After another sitting of a few days, the whole outside of the canoe is painted in three colours. Over each of them a special spell is chanted again, the most important one over the black colour. This is never omitted, while the red and white spells are optional. In the rite of the black colour, again, a whole mixture of substances is used a dry bracken leaf, grass, and a posisiku nest all this is charred with some coco-nut husk, and the first strokes of the black paint are made with the mixture. The rest is painted with a watery mixture of charred coco-nut. For red colour, a sort of ochre, imported from the d’Entrecasteaux Islands, is used; the white one is made of a chalky earth, found in certain parts of the sea shore.
Sail-making is done on another day, usually in the village, by communal labour, and, with a number of people helping, the tedious and complicated work is performed in a relatively short time. The triangular outline of the sail is first pegged out on the ground, as a rule the old sail being used as a pattern. After this is done, tapes of dried pandanus leaf (see Plates XXVIII, XXIX) are stretched on the ground and first fixed along the borders of the sail. Then, starting at the apex of the triangle, the sail-makers put tapes radiating towards the base, sewing them together with awls of flying fox bone, and using as thread narrow strips of specially toughened pandanus leaf. Two layers of tapes are sewn one on top of the other to make a solid fabric.
IV
The canoe is now quite ready to be launched. But before we go on to an account of the ceremonial launching and the associated festivities, one or two general remarks must be made retrospectively about the proceedings just described.
The whole of the first stage of canoe-building, that is, the cutting of the tree, the scooping out of the log, and the preparation of the other component parts, with all their associated magic, is done only when a new canoe is built.
But the second stage has to be performed over all the canoes before every great overseas Kula expedition. On such an occasion, all the canoes have to be re-lashed, re-caulked, and re-painted. This obviously requires that they should all be taken to pieces and then lashed, caulked and painted exactly as is done with a new canoe. All the magic incidental to these three processes is then performed, in its due order, over the renovated canoe. So that we can say about the second stage of canoe-building that not only is it always performed in association with the Kula, but that no big expedition ever takes place without it.
We have had a description of the magical rites, and the ideas which are implied in every one of them have been specified. But there are one or two more general characteristics which must be mentioned here. First, there is what could be called the „ceremonial dimension” of magical rites. That is, how far is the performance of the rite attended by the members of the community, if at all; and if so, do they actively take part in it, or do they simply pay keen attention and behave as an interested audience; or, though being present, do they pay little heed and show only small interest?
In the first stage of canoe-building, the rites are performed by the magician himself, with only a few helpers in attendance. The general village public do not feel sufficiently interested and attracted to assist, nor are they bound by custom to do so. The general character of these rites is more like the performance of a technicality of work than of a ceremony.
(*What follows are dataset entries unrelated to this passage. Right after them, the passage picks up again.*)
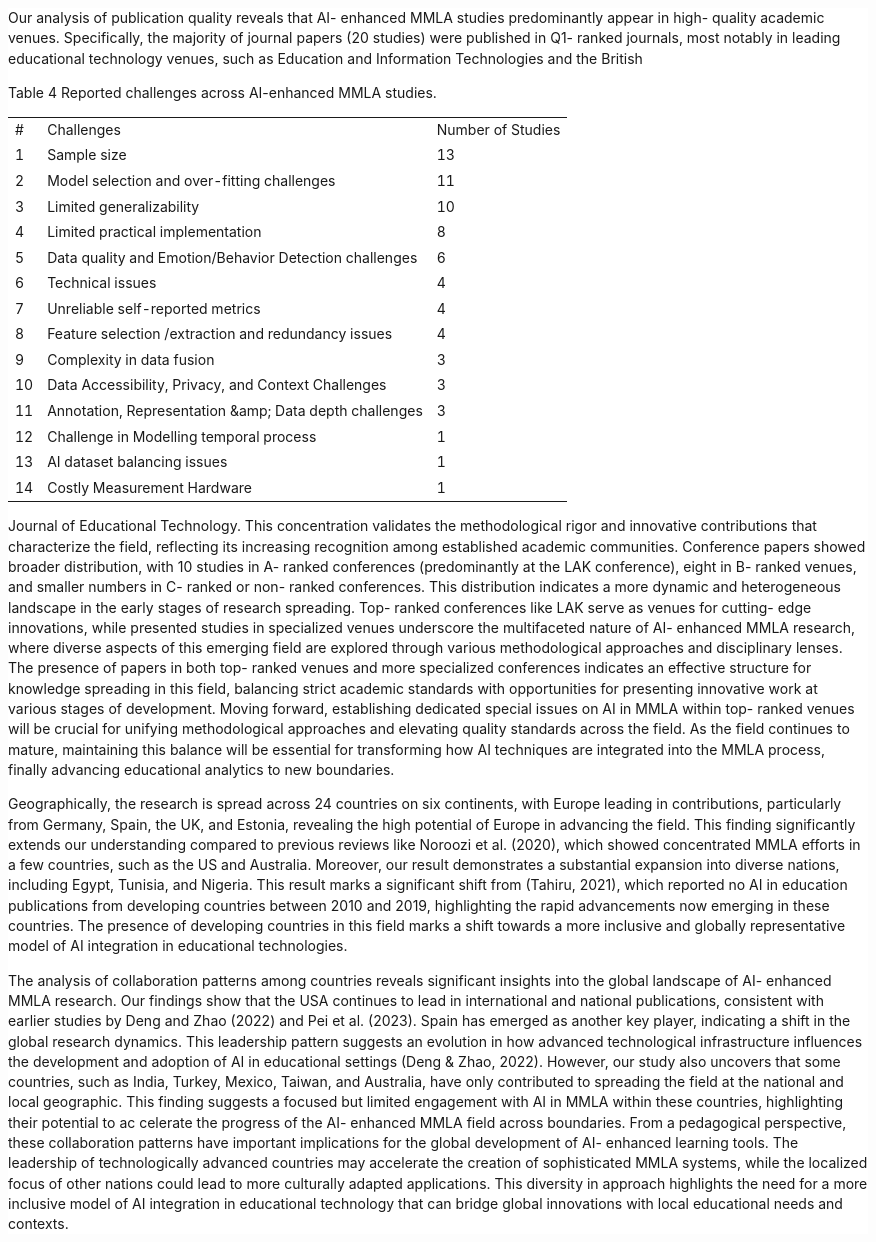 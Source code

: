 Our analysis of publication quality reveals that AI- enhanced MMLA studies predominantly appear in high- quality academic venues. Specifically, the majority of journal papers (20 studies) were published in Q1- ranked journals, most notably in leading educational technology venues, such as Education and Information Technologies and the British

Table 4 Reported challenges across AI-enhanced MMLA studies.  

<table><tr><td>#</td><td>Challenges</td><td>Number of Studies</td></tr><tr><td>1</td><td>Sample size</td><td>13</td></tr><tr><td>2</td><td>Model selection and over-fitting challenges</td><td>11</td></tr><tr><td>3</td><td>Limited generalizability</td><td>10</td></tr><tr><td>4</td><td>Limited practical implementation</td><td>8</td></tr><tr><td>5</td><td>Data quality and Emotion/Behavior Detection challenges</td><td>6</td></tr><tr><td>6</td><td>Technical issues</td><td>4</td></tr><tr><td>7</td><td>Unreliable self-reported metrics</td><td>4</td></tr><tr><td>8</td><td>Feature selection /extraction and redundancy issues</td><td>4</td></tr><tr><td>9</td><td>Complexity in data fusion</td><td>3</td></tr><tr><td>10</td><td>Data Accessibility, Privacy, and Context Challenges</td><td>3</td></tr><tr><td>11</td><td>Annotation, Representation &amp;amp; Data depth challenges</td><td>3</td></tr><tr><td>12</td><td>Challenge in Modelling temporal process</td><td>1</td></tr><tr><td>13</td><td>AI dataset balancing issues</td><td>1</td></tr><tr><td>14</td><td>Costly Measurement Hardware</td><td>1</td></tr></table>

Journal of Educational Technology. This concentration validates the methodological rigor and innovative contributions that characterize the field, reflecting its increasing recognition among established academic communities. Conference papers showed broader distribution, with 10 studies in A- ranked conferences (predominantly at the LAK conference), eight in B- ranked venues, and smaller numbers in C- ranked or non- ranked conferences. This distribution indicates a more dynamic and heterogeneous landscape in the early stages of research spreading. Top- ranked conferences like LAK serve as venues for cutting- edge innovations, while presented studies in specialized venues underscore the multifaceted nature of AI- enhanced MMLA research, where diverse aspects of this emerging field are explored through various methodological approaches and disciplinary lenses. The presence of papers in both top- ranked venues and more specialized conferences indicates an effective structure for knowledge spreading in this field, balancing strict academic standards with opportunities for presenting innovative work at various stages of development. Moving forward, establishing dedicated special issues on AI in MMLA within top- ranked venues will be crucial for unifying methodological approaches and elevating quality standards across the field. As the field continues to mature, maintaining this balance will be essential for transforming how AI techniques are integrated into the MMLA process, finally advancing educational analytics to new boundaries.

Geographically, the research is spread across 24 countries on six continents, with Europe leading in contributions, particularly from Germany, Spain, the UK, and Estonia, revealing the high potential of Europe in advancing the field. This finding significantly extends our understanding compared to previous reviews like Noroozi et al. (2020), which showed concentrated MMLA efforts in a few countries, such as the US and Australia. Moreover, our result demonstrates a substantial expansion into diverse nations, including Egypt, Tunisia, and Nigeria. This result marks a significant shift from (Tahiru, 2021), which reported no AI in education publications from developing countries between 2010 and 2019, highlighting the rapid advancements now emerging in these countries. The presence of developing countries in this field marks a shift towards a more inclusive and globally representative model of AI integration in educational technologies.

The analysis of collaboration patterns among countries reveals significant insights into the global landscape of AI- enhanced MMLA research. Our findings show that the USA continues to lead in international and national publications, consistent with earlier studies by Deng and Zhao (2022) and Pei et al. (2023). Spain has emerged as another key player, indicating a shift in the global research dynamics. This leadership pattern suggests an evolution in how advanced technological infrastructure influences the development and adoption of AI in educational settings (Deng & Zhao, 2022). However, our study also uncovers that some countries, such as India, Turkey, Mexico, Taiwan, and Australia, have only contributed to spreading the field at the national and local geographic. This finding suggests a focused but limited engagement with AI in MMLA within these countries, highlighting their potential to ac celerate the progress of the AI- enhanced MMLA field across boundaries. From a pedagogical perspective, these collaboration patterns have important implications for the global development of AI- enhanced learning tools. The leadership of technologically advanced countries may accelerate the creation of sophisticated MMLA systems, while the localized focus of other nations could lead to more culturally adapted applications. This diversity in approach highlights the need for a more inclusive model of AI integration in educational technology that can bridge global innovations with local educational needs and contexts.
The preparing of herbs for the ligogu magic, for instance, and the charming it over, is carried out in a matter-of-fact, businesslike manner, and nothing in the behaviour of the magician and those casually grouped around him would indicate that anything specially interesting in the routine work is happening.
The rites of the second stage are ipso facto attended by all those who help in piecing together and lashing, but on the whole those present have no special task assigned to them in the performance of these rites. As to the attention and behaviour during the performance of the magic, much depends of course on whether the magician officiating is a chief of great importance or someone of low rank. A certain decorum and even silence would be observed in any case. But many of those present would turn aside and go away, if they wanted to do so. The magician does not produce the impression of an officiating high priest performing a solemn ceremony, but rather of a specialised workman doing a particularly important piece of work. It must be remembered that all the rites are simple, and the chanting of the spells in public is done in a low voice, and quickly, without any specially effective vocal production. Again, the caulking and the wayugo rites are, in some types of magic at least, performed in the magician’s hut, without any attendance whatever, and so is that of the black paint.
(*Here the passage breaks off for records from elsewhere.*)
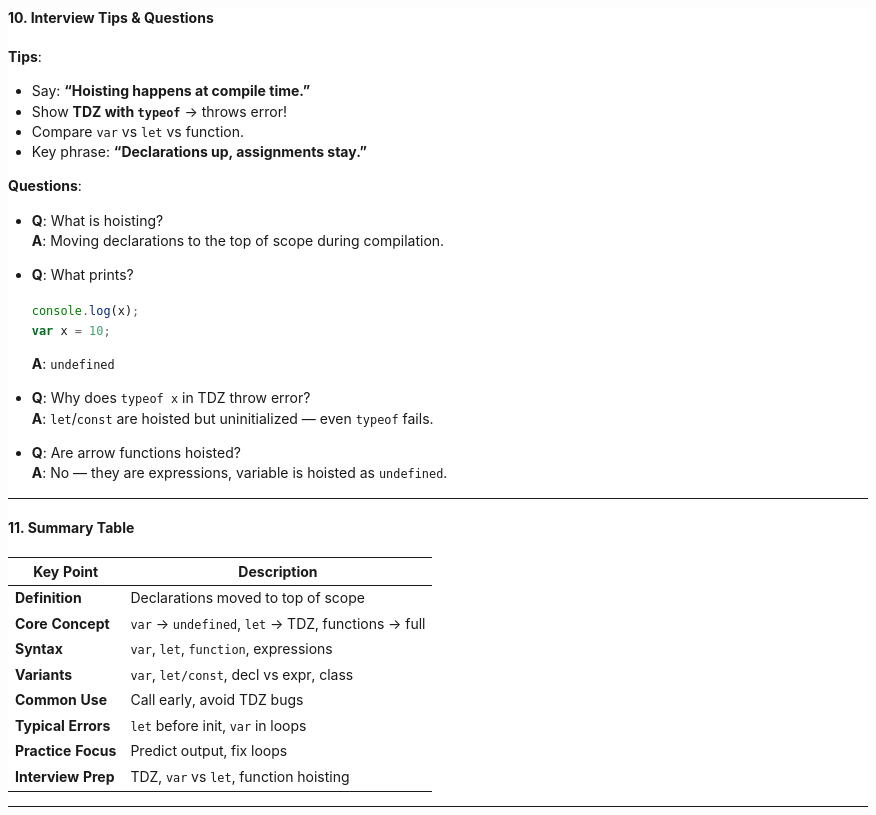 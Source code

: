 
#### 10. Interview Tips & Questions

**Tips**:
- Say: **“Hoisting happens at compile time.”**
- Show **TDZ with `typeof`** → throws error!
- Compare `var` vs `let` vs function.
- Key phrase: **“Declarations up, assignments stay.”**

**Questions**:

- **Q**: What is hoisting?  
  **A**: Moving declarations to the top of scope during compilation.

- **Q**: What prints?
  ```javascript
  console.log(x);
  var x = 10;
  ```
  **A**: `undefined`

- **Q**: Why does `typeof x` in TDZ throw error?  
  **A**: `let`/`const` are hoisted but uninitialized — even `typeof` fails.

- **Q**: Are arrow functions hoisted?  
  **A**: No — they are expressions, variable is hoisted as `undefined`.

---

#### 11. Summary Table

| Key Point              | Description |
|------------------------|-------------|
| **Definition**         | Declarations moved to top of scope |
| **Core Concept**       | `var` → `undefined`, `let` → TDZ, functions → full |
| **Syntax**             | `var`, `let`, `function`, expressions |
| **Variants**           | `var`, `let/const`, decl vs expr, class |
| **Common Use**         | Call early, avoid TDZ bugs |
| **Typical Errors**     | `let` before init, `var` in loops |
| **Practice Focus**     | Predict output, fix loops |
| **Interview Prep**     | TDZ, `var` vs `let`, function hoisting |

---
Another point of general importance is what could be called the stringency of magic rites. In canoe magic, for instance, the expulsion of the tokway, the ritual cutting of the pulling rope, the magic of the adze (ligogu), that of the lashing creeper (wayugo), of the caulking, and of the black paint can never be omitted. Whereas the other rites are optional, though as a rule some of them are performed. But even those which are considered indispensable do not all occupy the same place of importance in native mythology and in native ideas, which is clearly expressed in the behaviour of the natives and their manner of speaking of them. Thus, the general term for canoe magic is either wayugo or ligogu, from which we can see that these two spells are considered the most important. A man will speak about his wayugo being better than that of the other, or of having learnt his ligogu from his father. Again, as we shall see in the canoe myth, both these rites are explicitly mentioned there. Although the expulsion of the tokway is always done, it is definitely recognised by the natives as being of lesser importance. So are also the magic of caulking and of the black paint.